You can affect all three of these options. Content and reviews, distributed where people look for them, is where an integrated marketing plan is helpful. Encourage reviews from your current customers by asking them to leave you a review on Google or Facebook, then allow for your SEO team to promote those reviews through search so that people can find your reviews right next to your company name in search results.

Business owners also must also understand that mobile drives local. Just like you and I, more than 90% of U.S. consumers carry a mobile phone. Not having a mobile strategy for your marketing is like missing 90% of local shoppers. Use services that help customers find you on Waze, Google Maps, or MapQuest. Integrate your website into your mobile strategy, then boost your presence by not only placing nice posters or taking out ads in local newspapers, but by creating Facebook pages and enhancing them with a few low-cost “boosted” posts on Facebook.

Need help integrating or boosting these items, let us know your goals and objectives and we’ll help.

  • What is your offer? Craft your content around your offer

Ask yourself; “What will motivate my target audience to take action when they see my Facebook page or find me through a local search query?” Think about this question a bit because the answer can cause you to rethink how you define your target audience.

For example, the restaurant thought his audience consisted of people living and working near his location. While fairly logical, it isn’t really a focused answer. In fact, unless a person who lives in his area is hungry, they aren’t likely to visit his restaurant. The restaurant owner then is better off refining his target audience to be those who live or work nearby AND who are looking for certain foods. He might also stretch that a bit to include those who live/work nearby and who also are looking for catering, a gift card, or something to pick up for a meeting.

This refinement widens his target market and provides additional opportunities to get creative with content marketing. Content could include how catering and make for the perfect, stress-free dinner party or why ordering food to go can make for a healthy option to fast food. Whatever your goals, understanding the needs of your target audience can help create content that addresses their concerns while boosting your profits.
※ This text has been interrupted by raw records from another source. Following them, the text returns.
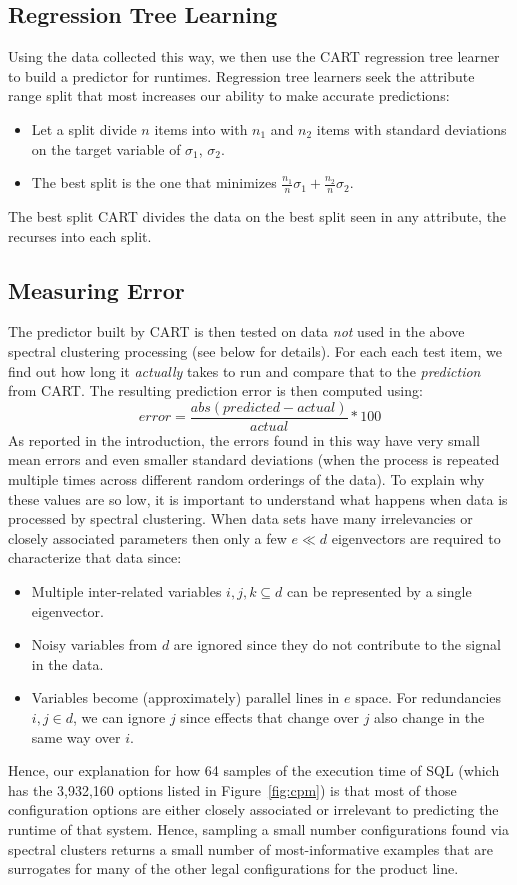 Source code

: \documentclass{sig-alternative}
\newcommand{\bi}{\begin{itemize}}%
\newcommand{\ei}{\end{itemize}}
\newcommand{\fig}[1]{Figure~\ref{fig:#1}}
\begin{document}
\subsection{Regression Tree Learning}
Using the data collected this way, we then use the CART regression tree learner \cite{breiman1984} to build a predictor for runtimes. Regression tree learners seek the attribute range split that most increases
our ability to make accurate predictions:
\bi
\item Let a split divide $n$ items  into   with $n_1$ and $n_2$ items
with standard deviations on the target variable of $\sigma_1$, $\sigma_2$.
\item The best split is the one that minimizes $\frac{n_1}{n}\sigma_1 + \frac{n_2}{n}\sigma_2$.
\ei
The best split CART divides the data on the best split seen in any attribute, the recurses into each split.
\subsection{Measuring Error}

The predictor built by CART  is then tested on data {\em not} used in the above spectral clustering processing (see below for details). For each each test item, we find out how long it {\em actually} takes to run and compare that
to the {\em prediction} from CART. The resulting prediction error is then computed using:
\begin{equation}\label{eq:err}
\mathit{error}=\frac{\mathit{abs}(\mathit{predicted} - \mathit{actual})}{\mathit{actual}}*100
\end{equation}
As reported in the introduction, the errors found in this way have very small mean errors   and even
smaller standard deviations (when the process is repeated multiple times across different random orderings of the data). To explain why these values are so low, it is important to understand what happens when data is processed by spectral
clustering.
When  data sets have many irrelevancies   or closely associated parameters then
only a few $e \ll d$ eigenvectors are required to characterize that data
since:
\bi
\item
Multiple inter-related variables $i,j,k \subseteq d$ can be represented
by a single  eigenvector.
\item
Noisy variables from $d$ are
ignored since they  do not contribute to the signal in the data.
\item
Variables  become (approximately) parallel lines
in $e$ space. For  redundancies \mbox{$i,j \in d$}, we
can ignore $j$
since effects that change over $j$ also
change in the same way over $i$.
\ei
Hence, our explanation for how 64 samples of the execution time of SQL (which has the
3,932,160 options listed in \fig{cpm}) is that most of those configuration options are either
closely associated or irrelevant to predicting the runtime of that system.
Hence, sampling a small number  configurations found via  spectral clusters returns
a  small number of most-informative examples that are surrogates
for many of the other legal configurations for the product line. 
\end{document}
  • How to know if your strategy works?

Ah, the key question to answer. Sometimes it is as easy as knowing if more local people come into the florist shop or viewed your ad online. It may also be a measurable increase in revenue.  But what you really want to know is if the goal was achieved due to content marketing or some other reason. That’s the challenge of the evaluation stage: connecting results to your content marketing activities.

For digital media, such as social media sites or Google searches, it’s not too difficult to make the connections. Using free or low-cost metrics, we can track the numbers and demographics of people who first visited your Facebook page (where you offered your content) and then came to your website (where your menu is hosted). In addition, you can identify which types of content were the most effective in driving website traffic or causing a person to engage in your content. This can then be used to refine your content marketing efforts going forward.

For tying offline to the online medium, promo codes can be used in direct mail or radio ads. Those same codes can be used in each piece of content to identify the customers that came as a result of a particular search query versus an ad. As noted above, sometimes low tech still works, and when combined with the higher-tech medium you can see which elements most cost-effective and which ones to discontinue.

Want the most effective way to find out if your content marketing worked? Simply ask.